6月28日 フィクションとノンフィクションとのはざまで、久々に映像ではなく文字の力を再認識させてくれる文芸作品ふたつ。垣根涼介『ワイルド・ソウル』2003年8月、幻冬舎、[1961年、衛藤一家はアマゾンの大地に降り立った。夢の楽園と信じて疑わなかったブラジルへの移住―しかし、それは想像を絶する地獄の始まりだった。逃げ出す場もないジャングルで獣に等しい生活を強いられ、ある者は病に息絶え、ある者は逃散して野垂れ死に…。それがすべて日本政府の愚政―戦後の食糧難を回避する“棄民政策”によるものだと知った時、すでに衛藤の人生は閉ざされていた。それから四十数年後―日本国への報復を胸に、3人の男が東京にいた。未開の入植地で生を受けたケイと松尾、衛藤同様にブラジルを彷徨った山本。報道記者の貴子をも巻き込んだ用意周到な計画の下、覚醒した怒りは300発の弾丸と化し、政府を追いつめようとするが…。それぞれの過去にケリをつけ、嵌められた枠組みを打破するために、颯爽と走り出した男女の姿を圧倒的なスケールと筆致で描く傑作長篇小説。]。黄晰暎『客人[ソンニム]』2004年4月、岩波書店、[故郷への旅の途中で次々と現れる亡霊たち。彼らが呟くのは、半世紀前、朝鮮半島で起きた凄惨な戦争の生々しい姿である。それは南北米中の軍同士の戦いであっただけでなく、村人同士、隣人同士の血で血を洗う殺し合いでもあった―ピョンヤン、ニューヨーク、ベルリンで実在の人物に取材し、ソウルの獄中で構想した、衝撃の小説作品。]。[ ]内はともに「BOOK」データベースより。

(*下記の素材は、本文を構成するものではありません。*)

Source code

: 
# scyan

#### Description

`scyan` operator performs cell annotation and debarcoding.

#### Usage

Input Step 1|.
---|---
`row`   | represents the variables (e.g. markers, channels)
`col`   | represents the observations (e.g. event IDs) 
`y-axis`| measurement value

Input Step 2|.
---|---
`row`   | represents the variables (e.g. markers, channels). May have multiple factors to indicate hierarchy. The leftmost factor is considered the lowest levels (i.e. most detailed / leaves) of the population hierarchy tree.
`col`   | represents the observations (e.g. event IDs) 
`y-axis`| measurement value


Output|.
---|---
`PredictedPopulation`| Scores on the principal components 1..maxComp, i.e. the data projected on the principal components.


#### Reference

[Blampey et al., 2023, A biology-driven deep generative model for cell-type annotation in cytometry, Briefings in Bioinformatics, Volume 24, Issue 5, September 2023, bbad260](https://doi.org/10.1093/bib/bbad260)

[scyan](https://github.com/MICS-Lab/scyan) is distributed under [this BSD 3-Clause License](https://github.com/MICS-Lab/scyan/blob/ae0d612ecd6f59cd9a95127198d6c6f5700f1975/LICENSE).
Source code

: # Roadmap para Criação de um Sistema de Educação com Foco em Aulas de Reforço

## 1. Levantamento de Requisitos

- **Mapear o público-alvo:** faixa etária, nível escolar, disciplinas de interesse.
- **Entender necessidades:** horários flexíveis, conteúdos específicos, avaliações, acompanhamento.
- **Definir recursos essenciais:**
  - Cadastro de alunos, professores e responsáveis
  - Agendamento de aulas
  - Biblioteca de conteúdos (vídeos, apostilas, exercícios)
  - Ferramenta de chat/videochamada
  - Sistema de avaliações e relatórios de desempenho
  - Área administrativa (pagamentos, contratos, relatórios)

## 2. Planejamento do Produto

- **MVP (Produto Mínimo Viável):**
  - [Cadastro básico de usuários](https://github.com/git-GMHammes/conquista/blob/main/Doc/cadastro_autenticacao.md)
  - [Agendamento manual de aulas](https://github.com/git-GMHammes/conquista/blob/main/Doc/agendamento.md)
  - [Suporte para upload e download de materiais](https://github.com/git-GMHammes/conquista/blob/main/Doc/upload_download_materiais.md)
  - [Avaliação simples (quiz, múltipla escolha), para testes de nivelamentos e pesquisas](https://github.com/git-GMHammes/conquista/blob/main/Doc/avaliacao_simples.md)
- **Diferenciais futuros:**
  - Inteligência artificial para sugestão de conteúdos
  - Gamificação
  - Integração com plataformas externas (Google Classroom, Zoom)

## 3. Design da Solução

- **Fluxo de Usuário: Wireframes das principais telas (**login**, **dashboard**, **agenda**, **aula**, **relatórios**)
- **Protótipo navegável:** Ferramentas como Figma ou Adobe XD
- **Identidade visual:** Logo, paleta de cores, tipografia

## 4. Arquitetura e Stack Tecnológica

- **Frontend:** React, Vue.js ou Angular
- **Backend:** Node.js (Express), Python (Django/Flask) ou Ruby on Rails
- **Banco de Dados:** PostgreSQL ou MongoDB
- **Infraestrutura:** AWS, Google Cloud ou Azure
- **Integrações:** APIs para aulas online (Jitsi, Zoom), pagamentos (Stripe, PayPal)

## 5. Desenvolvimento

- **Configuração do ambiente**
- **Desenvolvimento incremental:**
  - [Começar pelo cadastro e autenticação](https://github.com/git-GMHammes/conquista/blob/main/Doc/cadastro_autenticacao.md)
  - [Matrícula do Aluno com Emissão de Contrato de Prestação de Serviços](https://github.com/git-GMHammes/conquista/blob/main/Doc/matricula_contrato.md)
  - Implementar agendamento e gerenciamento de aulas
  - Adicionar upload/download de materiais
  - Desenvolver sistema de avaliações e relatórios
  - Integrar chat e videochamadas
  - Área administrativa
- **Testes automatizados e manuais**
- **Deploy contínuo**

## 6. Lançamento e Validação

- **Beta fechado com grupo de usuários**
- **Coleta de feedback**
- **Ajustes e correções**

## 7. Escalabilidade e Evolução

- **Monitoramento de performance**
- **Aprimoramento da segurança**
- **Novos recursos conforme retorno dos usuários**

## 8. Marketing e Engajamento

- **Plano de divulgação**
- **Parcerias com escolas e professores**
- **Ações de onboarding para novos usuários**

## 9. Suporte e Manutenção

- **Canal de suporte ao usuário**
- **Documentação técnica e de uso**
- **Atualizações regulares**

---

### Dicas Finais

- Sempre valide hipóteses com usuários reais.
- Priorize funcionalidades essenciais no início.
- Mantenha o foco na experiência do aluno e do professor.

6月27日 ▼「家計の所得格差、02年も拡大続く・高齢世帯増が響く」04.06.25日経。▼安田常雄「変貌する世界との応答はいかに可能か 新しい『日本史講座』の〈実験〉に寄せて」〔『UP』380号、2004年6月掲載〕。【〔…〕「世界の現実」が「歴史学に対して提起している問題を積極的に受けとめ」るための切り口の一つは、世界史レベルの大状況とミクロな細部のリアリティを、同時に同じ比重をもつものとして見据える視点といえるかもしれない。それは「戦後歴史学」パラダイムの継承的批判と私たち一人一人の歴史認識に対する立脚点を考え直すことにつながるかもしれないからである。たとえばそれは、最近興味深かった本を通して思考実験的にいえば、A・ネグリとM・ハートの『〈帝国〉』(以文社)と大塚英志『「おたく」の精神史 一九八〇年代論』(講談社新書)を両極におくと見えてくるものは何かという問題といえるかも知れない。キーワードは中心をもたないグローバル資本主義のなかで、人々の深部に内在するスピノザ的な「生きる活力」のゆくえ。これは網野喜彦〔ママ〕さんのお仕事の根底にあるものとも響きあっている。そして私たちは、グローバル資本主義下の情報メディアのなかで、歴史を考える言葉そのものの解体にも出会っているのであって、歴史教科諸問題における歴史的事実と虚構とのせめぎあいもその一端であるにちがいない。またかつて「戦後歴史学」的に理解された「世界観」という言葉が、理想の未来社会への発展の必然性を示す現実性の別名であったのに対し、いまや「世界観」とはアニメ、ゲーム、コミックの世界で、「虚構世界を仮想現実化するための具体的な情報の総体」(大塚英志、前掲書)を指す言葉に転換しているのである。】。ふむ、こけおどしの無内容、歴研の伝統の簒奪!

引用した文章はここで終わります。